With the growing phenomenon that is social networking and instant communication, the popularity of shortened URLs in a limited character space is a ripe opportunity for cyber criminals, said Jim Galpin, Santa Clara, Calif.-based McAfee’s manager of Canadian consumer sales.

“People click on things and they really don’t know where they’re going to go, or what they’re going to get,” said Galpin.

It’s an incredibly lucrative business for hackers, who can easily drop malware on unsuspecting Twitter users in order to reap private information, said Galpin.

The challenge on the security side, said Galpin, is that the illegitimate sites and mixed in with legitimate ones. And illegitimate sites often morph to avoid detection. “It’s a constantly moving target,” he said.

IT departments can protect themselves by ensuring sufficient security investment in network devices to block potential harm, said Galpin.

The risk inherent in URL-shortening services on social media sites is just one prediction McAfee has made as part of its 2011 Threat Predictions report. Another, also pertaining to social media, is the increased hacker attention to geo-location services such as FoursquareGowalla and Facebook Places that track and publish the whereabouts of users.
 

“It gets a little scary,” said Galpin, explaining that cyber criminals can easily determine a user’s interests based on geo-location information and launch specific targeted attacks at that person.

It’s a vector attack that’s particularly alluring for well-funded organized crime, said Galpin. “The best security advice is really just being educated and know what to look for,” he said.

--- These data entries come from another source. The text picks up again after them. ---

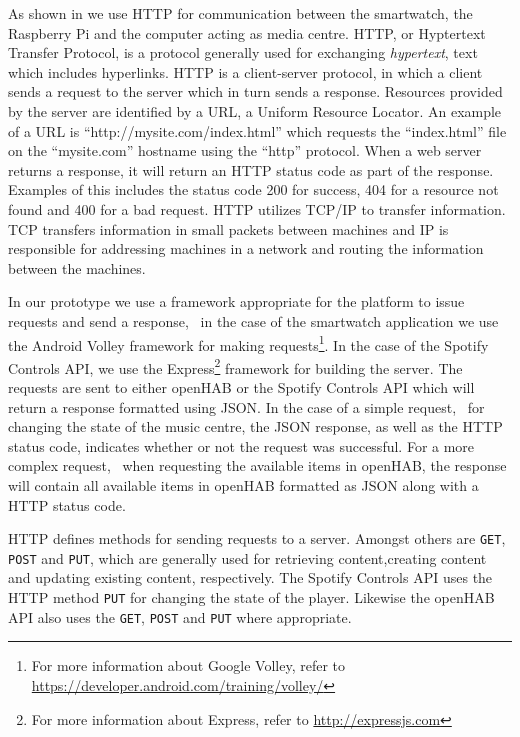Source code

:As shown in  we use HTTP for communication between the smartwatch, the Raspberry Pi and the computer acting as media centre. HTTP, or Hyptertext Transfer Protocol, is a protocol generally used for exchanging \emph{hypertext}, text which includes hyperlinks. HTTP is a client-server protocol, in which a client sends a request to the server which in turn sends a response. Resources provided by the server are identified by a URL, a Uniform Resource Locator. An example of a URL is ``http://mysite.com/index.html'' which requests the ``index.html'' file on the ``mysite.com'' hostname using the ``http'' protocol. When a web server returns a response, it will return an HTTP status code as part of the response. Examples of this includes the status code 200 for success, 404 for a resource not found and 400 for a bad request. HTTP utilizes TCP/IP to transfer information. TCP transfers information in small packets between machines and IP is responsible for addressing machines in a network and routing the information between the machines.

In our prototype we use a framework appropriate for the platform to issue requests and send a response, \eg~in the case of the smartwatch application we use the Android Volley framework for making requests\footnote{For more information about Google Volley, refer to \url{https://developer.android.com/training/volley/}}. In the case of the Spotify Controls API, we use the Express\footnote{For more information about Express, refer to \url{http://expressjs.com}} framework for building the server. The requests are sent to either openHAB or the Spotify Controls API which will return a response formatted using JSON. In the case of a simple request, \eg~for changing the state of the music centre, the JSON response, as well as the HTTP status code, indicates whether or not the request was successful. For a more complex request, \eg~when requesting the available items in openHAB, the response will contain all available items in openHAB formatted as JSON along with a HTTP status code.

HTTP defines methods for sending requests to a server. Amongst others are \texttt{GET}, \texttt{POST} and \texttt{PUT}, which are generally used for retrieving content,creating content and updating existing content, respectively. The Spotify Controls API uses the HTTP method \texttt{PUT} for changing the state of the player. Likewise the openHAB API also uses the \texttt{GET}, \texttt{POST} and \texttt{PUT} where appropriate.

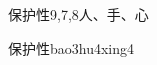 \begin{entry}{保护性}{9,7,8}{⼈、⼿、⼼}
  \begin{phonetics}{保护性}{bao3hu4xing4}
  \end{phonetics}
\end{entry}
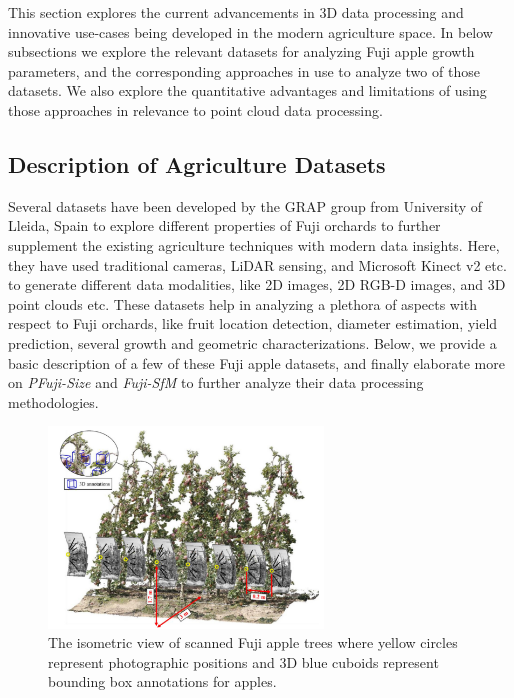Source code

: \documentclass{article}
\begin{document}
This section explores the current advancements in 3D data processing and innovative use-cases being developed in the modern agriculture space.
In below subsections we explore the relevant datasets for analyzing Fuji apple growth parameters, and the corresponding approaches in use to analyze two of those datasets.
We also explore the quantitative advantages and limitations of using those approaches in relevance to point cloud data processing.


\subsection{Description of Agriculture Datasets}


Several datasets have been developed by the GRAP group from University of Lleida, Spain to explore different properties of Fuji orchards to further supplement the existing agriculture techniques with modern data insights.
Here, they have used traditional cameras, LiDAR sensing, and Microsoft Kinect v2 etc. to generate different data modalities, like 2D images, 2D RGB-D images, and 3D point clouds etc.
These datasets help in analyzing a plethora of aspects with respect to Fuji orchards, like fruit location detection, diameter estimation, yield prediction, several growth and geometric characterizations.
Below, we provide a basic description of a few of these Fuji apple datasets, and finally elaborate more on \textit{PFuji-Size} and \textit{Fuji-SfM} to further analyze their data processing methodologies.


\begin{figure}[h]
    \centering
    \includegraphics[width=0.65\textwidth]{fuji-sfm-dataset.png}
    \caption{The isometric view of scanned Fuji apple trees where yellow circles represent photographic positions and 3D blue cuboids represent bounding box annotations for apples.}
    \label{fig:fuji-sfm}
\end{figure}
\end{document}
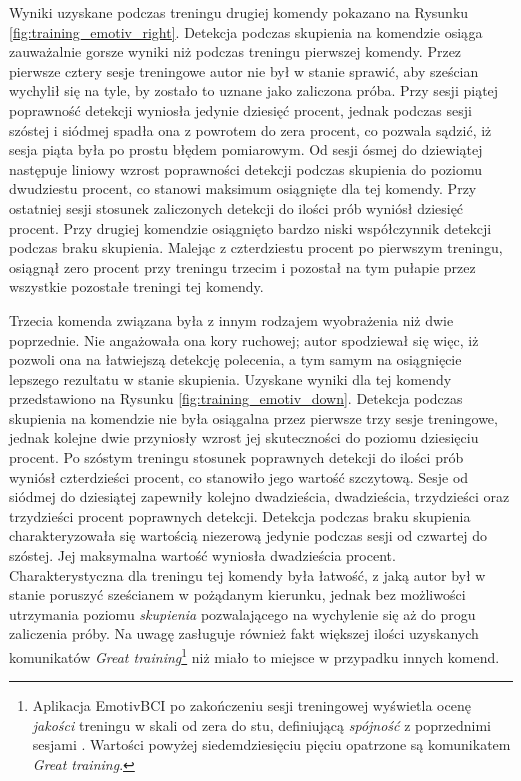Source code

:\documentclass[skorowidz,skroty]{dyplomWEZUT}
\begin{document}
Wyniki uzyskane podczas treningu drugiej komendy pokazano na Rysunku \vref{fig:training_emotiv_right}. Detekcja podczas skupienia na komendzie osiąga zauważalnie gorsze wyniki niż podczas treningu pierwszej komendy. Przez pierwsze cztery sesje treningowe autor nie był w stanie sprawić, aby sześcian wychylił się na tyle, by zostało to uznane jako zaliczona próba. Przy sesji piątej poprawność detekcji wyniosła jedynie dziesięć procent, jednak podczas sesji szóstej i siódmej spadła ona z powrotem do zera procent, co pozwala sądzić, iż sesja piąta była po prostu błędem pomiarowym. Od sesji ósmej do dziewiątej następuje liniowy wzrost poprawności detekcji podczas skupienia do poziomu dwudziestu procent, co stanowi maksimum osiągnięte dla tej komendy. Przy ostatniej sesji stosunek zaliczonych detekcji do ilości prób wyniósł dziesięć procent. Przy drugiej komendzie osiągnięto bardzo niski współczynnik detekcji podczas braku skupienia. Malejąc z czterdziestu procent po pierwszym treningu, osiągnął zero procent przy treningu trzecim i pozostał na tym pułapie przez wszystkie pozostałe treningi tej komendy.

Trzecia komenda związana była z innym rodzajem wyobrażenia niż dwie poprzednie. Nie angażowała ona kory ruchowej; autor spodziewał się więc, iż pozwoli ona na łatwiejszą detekcję polecenia, a tym samym na osiągnięcie lepszego rezultatu w stanie skupienia. Uzyskane wyniki dla tej komendy przedstawiono na Rysunku \vref{fig:training_emotiv_down}. Detekcja podczas skupienia na komendzie nie była osiągalna przez pierwsze trzy sesje treningowe, jednak kolejne dwie przyniosły wzrost jej skuteczności do poziomu dziesięciu procent. Po szóstym treningu stosunek poprawnych detekcji do ilości prób wyniósł czterdzieści procent, co stanowiło jego wartość szczytową. Sesje od siódmej do dziesiątej zapewniły kolejno dwadzieścia, dwadzieścia, trzydzieści oraz trzydzieści procent poprawnych detekcji. Detekcja podczas braku skupienia charakteryzowała się wartością niezerową jedynie podczas sesji od czwartej do szóstej. Jej maksymalna wartość wyniosła dwadzieścia procent. Charakterystyczna dla treningu tej komendy była łatwość, z jaką autor był w stanie poruszyć sześcianem w pożądanym kierunku, jednak bez możliwości utrzymania poziomu \textit{skupienia} pozwalającego na wychylenie się aż do progu zaliczenia próby. Na uwagę zasługuje również fakt większej ilości uzyskanych komunikatów \textit{Great training}\footnote{Aplikacja EmotivBCI po zakończeniu sesji treningowej wyświetla ocenę \textit{jakości} treningu w skali od zera do stu, definiującą \textit{spójność} z poprzednimi sesjami \cite{emotivbcidoc}. Wartości powyżej siedemdziesięciu pięciu opatrzone są komunikatem \textit{Great training}.} niż miało to miejsce w przypadku innych komend.
\end{document}
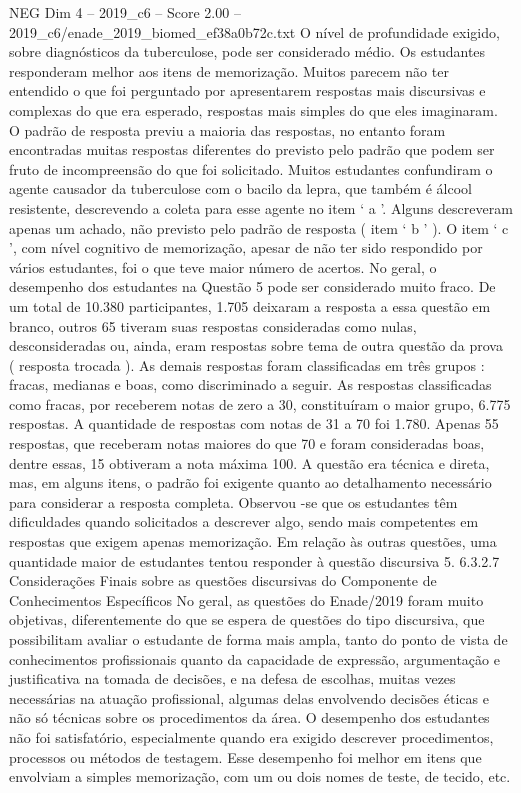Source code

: \begin{textsample}{NEG Dim 4 – 2019\_c6 – Score 2.00 – 2019\_c6/enade\_2019\_biomed\_ef38a0b72c.txt}
O nível de profundidade exigido, sobre diagnósticos da tuberculose, pode ser considerado médio.
Os estudantes responderam melhor aos itens de memorização.
Muitos parecem não ter entendido o que foi perguntado por apresentarem respostas mais discursivas e complexas do que era esperado, respostas mais simples do que eles imaginaram.
O padrão de resposta previu a maioria das respostas, no entanto foram encontradas muitas respostas diferentes do previsto pelo padrão que podem ser fruto de incompreensão do que foi solicitado.
Muitos estudantes confundiram o agente causador da tuberculose com o bacilo da lepra, que também é álcool resistente, descrevendo a coleta para esse agente no item ‘ a ’.
Alguns descreveram apenas um achado, não previsto pelo padrão de resposta ( item ‘ b ’ ).
O item ‘ c ’, com nível cognitivo de memorização, apesar de não ter sido respondido por vários estudantes, foi o que teve maior número de acertos.
No geral, o desempenho dos estudantes na Questão 5 pode ser considerado muito fraco.
De um total de 10.380 participantes, 1.705 deixaram a resposta a essa questão em branco, outros 65 tiveram suas respostas consideradas como nulas, desconsideradas ou, ainda, eram respostas sobre tema de outra questão da prova ( resposta trocada ).
As demais respostas foram classificadas em três grupos : fracas, medianas e boas, como discriminado a seguir.
As respostas classificadas como fracas, por receberem notas de zero a 30, constituíram o maior grupo, 6.775 respostas.
A quantidade de respostas com notas de 31 a 70 foi 1.780.
Apenas 55 respostas, que receberam notas maiores do que 70 e foram consideradas boas, dentre essas, 15 obtiveram a nota máxima 100.
A questão era técnica e direta, mas, em alguns itens, o padrão foi exigente quanto ao detalhamento necessário para considerar a resposta completa.
Observou -se que os estudantes têm dificuldades quando solicitados a descrever algo, sendo mais competentes em respostas que exigem apenas memorização.
Em relação às outras questões, uma quantidade maior de estudantes tentou responder à questão discursiva 5. 6.3.2.7 Considerações Finais sobre as questões discursivas do Componente de Conhecimentos Específicos No geral, as questões do Enade/2019 foram muito objetivas, diferentemente do que se espera de questões do tipo discursiva, que possibilitam avaliar o estudante de forma mais ampla, tanto do ponto de vista de conhecimentos profissionais quanto da capacidade de expressão, argumentação e justificativa na tomada de decisões, e na defesa de escolhas, muitas vezes necessárias na atuação profissional, algumas delas envolvendo decisões éticas e não só técnicas sobre os procedimentos da área.
O desempenho dos estudantes não foi satisfatório, especialmente quando era exigido descrever procedimentos, processos ou métodos de testagem.
Esse desempenho foi melhor em itens que envolviam a simples memorização, com um ou dois nomes de teste, de tecido, etc.

\end{textsample}
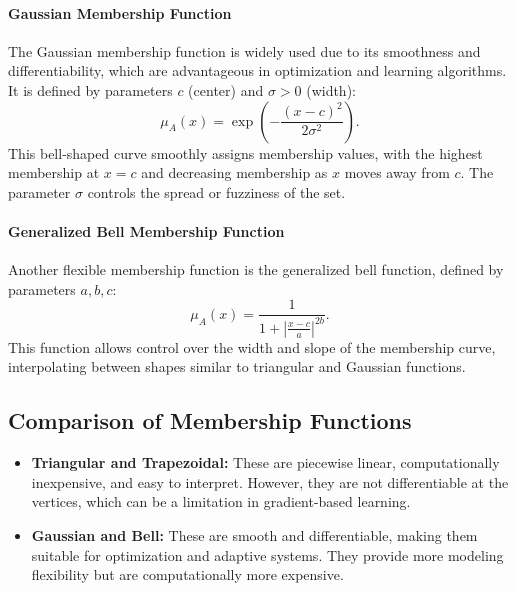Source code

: \paragraph{Gaussian Membership Function}

The Gaussian membership function is widely used due to its smoothness and differentiability, which are advantageous in optimization and learning algorithms. It is defined by parameters \(c\) (center) and \(\sigma > 0\) (width):
\begin{equation}
\mu_A(x) = \exp\left(-\frac{(x - c)^2}{2\sigma^2}\right).
\label{eq:gaussian-mf}
\end{equation}
This bell-shaped curve smoothly assigns membership values, with the highest membership at \(x = c\) and decreasing membership as \(x\) moves away from \(c\). The parameter \(\sigma\) controls the spread or fuzziness of the set.

\paragraph{Generalized Bell Membership Function}

Another flexible membership function is the generalized bell function, defined by parameters \(a, b, c\):
\begin{equation}
\mu_A(x) = \frac{1}{1 + \left|\frac{x - c}{a}\right|^{2b}}.
\label{eq:bell-mf}
\end{equation}
This function allows control over the width and slope of the membership curve, interpolating between shapes similar to triangular and Gaussian functions.

\subsection{Comparison of Membership Functions}
\label{sec:fuzzysets_comparison_of_membership_functions}

\begin{itemize}
    \item \textbf{Triangular and Trapezoidal:} These are piecewise linear, computationally inexpensive, and easy to interpret. However, they are not differentiable at the vertices, which can be a limitation in gradient-based learning.
    \item \textbf{Gaussian and Bell:} These are smooth and differentiable, making them suitable for optimization and adaptive systems. They provide more modeling flexibility but are computationally more expensive.
\end{itemize}


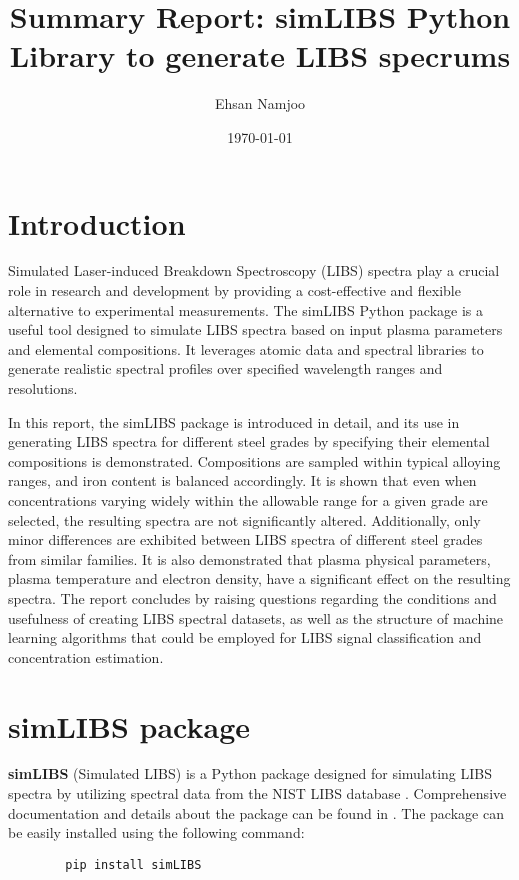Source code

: \documentclass[12pt,a4paper]{article}
\title{Summary Report: simLIBS Python Library to generate LIBS specrums}
\author{Ehsan Namjoo}
\date{\today}
\begin{document}
	
	\maketitle
	\tableofcontents
	\newpage
	\section{Introduction}
	Simulated Laser-induced Breakdown Spectroscopy (LIBS) spectra play a crucial role in research and development by providing a cost-effective and flexible alternative to experimental measurements. The simLIBS Python package is a useful tool designed to simulate LIBS spectra based on input plasma parameters and elemental compositions. It leverages atomic data and spectral libraries to generate realistic spectral profiles over specified wavelength ranges and resolutions.
	
	In this report, the simLIBS package is introduced in detail, and its use in generating LIBS spectra for different steel grades by specifying their elemental compositions is demonstrated. Compositions are sampled within typical alloying ranges, and iron content is balanced accordingly. It is shown that even when concentrations varying widely within the allowable range for a given grade are selected, the resulting spectra are not significantly altered. Additionally, only minor differences are exhibited between LIBS spectra of different steel grades from similar families. It is also demonstrated that plasma physical parameters, plasma temperature and electron density, have a significant effect on the resulting spectra. The report concludes by raising questions regarding the conditions and usefulness of creating LIBS spectral datasets, as well as the structure of machine learning algorithms that could be employed for LIBS signal classification and concentration estimation. 
	
	\section{simLIBS package}
	\textbf{simLIBS} (Simulated LIBS) is a Python package designed for simulating LIBS spectra by utilizing spectral data from the NIST LIBS database \cite{NIST_LIBS}. Comprehensive documentation and details about the package can be found in \cite{simLIBS2024}. The package can be easily installed using the following command:
	
	\vspace{-0.5em}
	\begin{verbatim}
		pip install simLIBS
	\end{verbatim}
	\vspace{-1.5em}
	
\end{document}
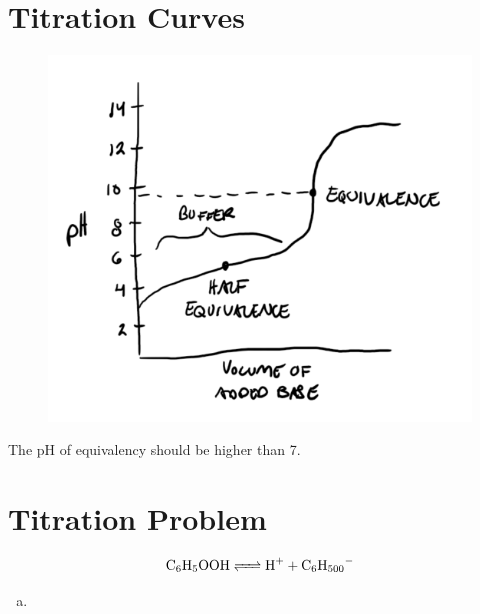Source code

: \documentclass{article}
\begin{document}
\section{Titration Curves}
\begin{figure}[H]
    \centering
    \includegraphics[scale=1]{"Figure 1"}
\end{figure}

The pH of equivalency should be higher than 7.

\section{Titration Problem}
$$\ce{C_6H_5OOH <=> H+ + C_6H_500-}$$

\begin{enumerate}[(a)]
    \item 
\end{enumerate}
\end{document}
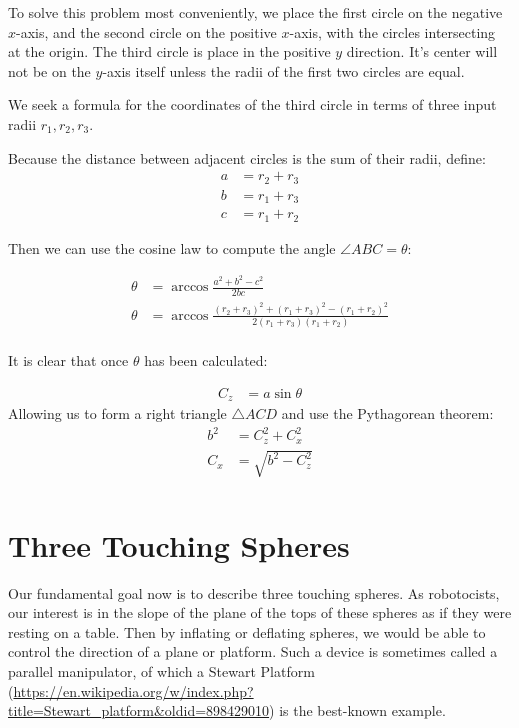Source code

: \documentclass{article}
\begin{document}
To solve this problem most conveniently, we place the first circle on the negative $x$-axis, and the second circle
on the positive $x$-axis, with the circles intersecting at the origin.
The third circle is place in the positive $y$ direction. It's center will not be on the $y$-axis itself unless the
radii of the first two circles are equal.

We seek a formula for the coordinates of the third circle in terms of three input radii $r_1,r_2,r_3$.

Because the distance between adjacent circles is the sum of their radii, define:
\begin{align}
a  &= r_2 + r_3 \\
b  &= r_1 + r_3 \\
c  &= r_1 + r_2
\end{align}

Then we can use the cosine law to compute the angle $\angle ABC = \theta$:


\begin{align}
  \theta  &= \arccos{\frac{a^2 + b^2 - c^2}{2bc}} \\
  \theta  &= \arccos{\frac{(r_2+r_3)^2 + (r_1+r_3)^2 - (r_1+r_2)^2}{2(r_1+r_3)(r_1+r_2)}} \\
\end{align}

It is clear that once $\theta$ has been calculated:

\begin{align}
 C_z  &= a\sin{\theta}
\end{align}
Allowing us to form a right triangle $\triangle ACD$ and use the Pythagorean theorem:
\begin{align}
  b^2  &= C_z^2 + C_x^2 \\
  C_x   &= \sqrt{b^2 - C_z^2}  \\
\end{align}




\section{Three Touching Spheres}


Our fundamental goal now is to describe three touching spheres. As robotocists,
our interest is in the slope of the plane of the tops of these spheres
as if they were resting on a table. Then by inflating or deflating spheres,
we would be able to control the direction of a plane or platform.
Such a device is sometimes called a parallel manipulator, of which a
Stewart Platform\cite{wiki:stewart} (\url{https://en.wikipedia.org/w/index.php?title=Stewart_platform&oldid=898429010})
is the best-known example.
\end{document}
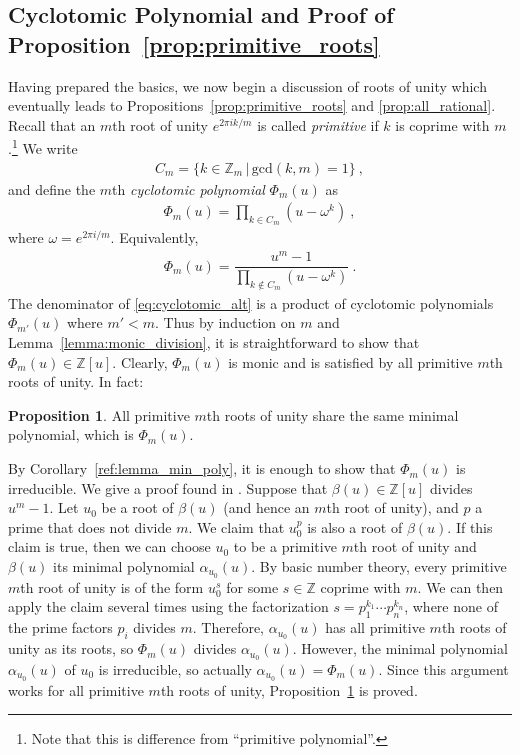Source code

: \documentclass[aps,prb,twocolumn,superscriptaddress,floatfix,10pt,nofootinbib]{revtex4-2}
\newcommand{\ie}{\begin{equation}\begin{aligned}}
\newcommand{\fe}{\end{aligned}\end{equation}}
\theoremstyle{definition}
\newtheorem{proposition}[definition]{Proposition}
\begin{document}
\subsection{Cyclotomic Polynomial and Proof of Proposition~\ref{prop:primitive_roots}}\label{app:cyclotomic}
Having prepared the basics, we now begin a discussion of roots of unity which eventually leads to Propositions~\ref{prop:primitive_roots} and \ref{prop:all_rational}. Recall that an $m$th root of unity $e^{2\pi i k/m}$ is called \textit{primitive} if $k$ is coprime with $m$.\footnote{Note that this is difference from ``primitive polynomial''.} We write
\ie\label{eq:cyclotomic_def}
C_m=\{k\in\mathbb{Z}_m\,|\, \text{gcd}(k,m)=1\}~,
\fe
and define the $m$th \textit{cyclotomic polynomial} $\Phi_m(u)$ as
\ie
\Phi_m(u)=\prod_{k\in C_m}(u-\omega^k)~,
\fe
where $\omega=e^{2\pi i/m}$. Equivalently,
\ie\label{eq:cyclotomic_alt}
\Phi_m(u)=\dfrac{u^m-1}{\prod\limits_{k\notin C_m}(u-\omega^k)}~.
\fe
The denominator of \eqref{eq:cyclotomic_alt} is a product of cyclotomic polynomials $\Phi_{m'}(u)$ where $m'<m$. Thus by induction on $m$ and Lemma~\ref{lemma:monic_division}, it is straightforward to show that $\Phi_m(u)\in\mathbb{Z}[u]$. Clearly, $\Phi_m(u)$ is monic and is satisfied by all primitive $m$th roots of unity. In fact:
\begin{proposition}\label{prop:cyclotomic_min_poly}
    All primitive $m$th roots of unity share the same minimal polynomial, which is $\Phi_m(u)$.
\end{proposition}
\noindent By Corollary~\ref{ref:lemma_min_poly}, it is enough to show that $\Phi_m(u)$ is irreducible. We give a proof found in \cite{Weintraub2013}. Suppose that $\beta(u)\in\mathbb{Z}[u]$ divides $u^m-1$. Let $u_0$ be a root of $\beta(u)$ (and hence an $m$th root of unity), and $p$ a prime that does not divide $m$. We claim that $u_0^p$ is also a root of $\beta(u)$. If this claim is true, then we can choose $u_0$ to be a primitive $m$th root of unity and $\beta(u)$ its minimal polynomial $\alpha_{u_0}(u)$. By basic number theory, every primitive $m$th root of unity is of the form $u_0^s$ for some $s\in\mathbb{Z}$ coprime with $m$. We can then apply the claim several times using the factorization $s=p_1^{k_1}\cdots p_n^{k_n}$, where none of the prime factors $p_i$ divides $m$. Therefore, $\alpha_{u_0}(u)$ has all primitive $m$th roots of unity as its roots, so $\Phi_m(u)$ divides $\alpha_{u_0}(u)$. However, the minimal polynomial $\alpha_{u_0}(u)$ of $u_0$ is irreducible, so actually $\alpha_{u_0}(u)=\Phi_m(u)$. Since this argument works for all primitive $m$th roots of unity, Proposition~\ref{prop:cyclotomic_min_poly} is proved.
\end{document}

Social media aside, McAfee also predicts that 2011 will be the year when hackers up the ante on Mac-targeted attacks given the popularity of Apple devices such as the iPhone and iPad. So far, the primary mobile threat to Apple devices has been “jailbreaking” — when users are able to remove usage and access limitations set by Apple — but that’s about to change, said Galpin.

“It taps into the mobile platform, but it’s the growth in smart phone technology and whole proliferation of iPads and PC tablet market,” said Galpin.

In particular, as iPhones and iPads quickly become enterprise devices, cyber criminals will take advantage of the lack of user understanding of security, said Galpin. Apple botnets and Trojans will be a common occurrence in 2011.

San Diego, Calif.-based security vendor Websense Inc. warns that, as a result of the greater permeation of smart phones in the enterprise, smart devices will become the prime target of hackers in 2011.

Patrick Runald, Websense’s senior manager of security research, explains that IT departments will have to change their perspective on smart devices and start treating them like laptops.

“You wouldn’t allow a company-owned laptop to just connect anywhere without any type of security, which typically happens with these smart phone devices,” said Runald. “Well, why not use the same on iPads and iPhones and Androids?”

McAfee also predicts that 2011 will bring about nastier bots as a result of mergers and acquisitions in the botnet world. Botnets Zeus and SpyEye merged recently to produce what McAfee foretells will be even more sophisticated botnets capable of evading security mechanisms and law enforcement monitoring.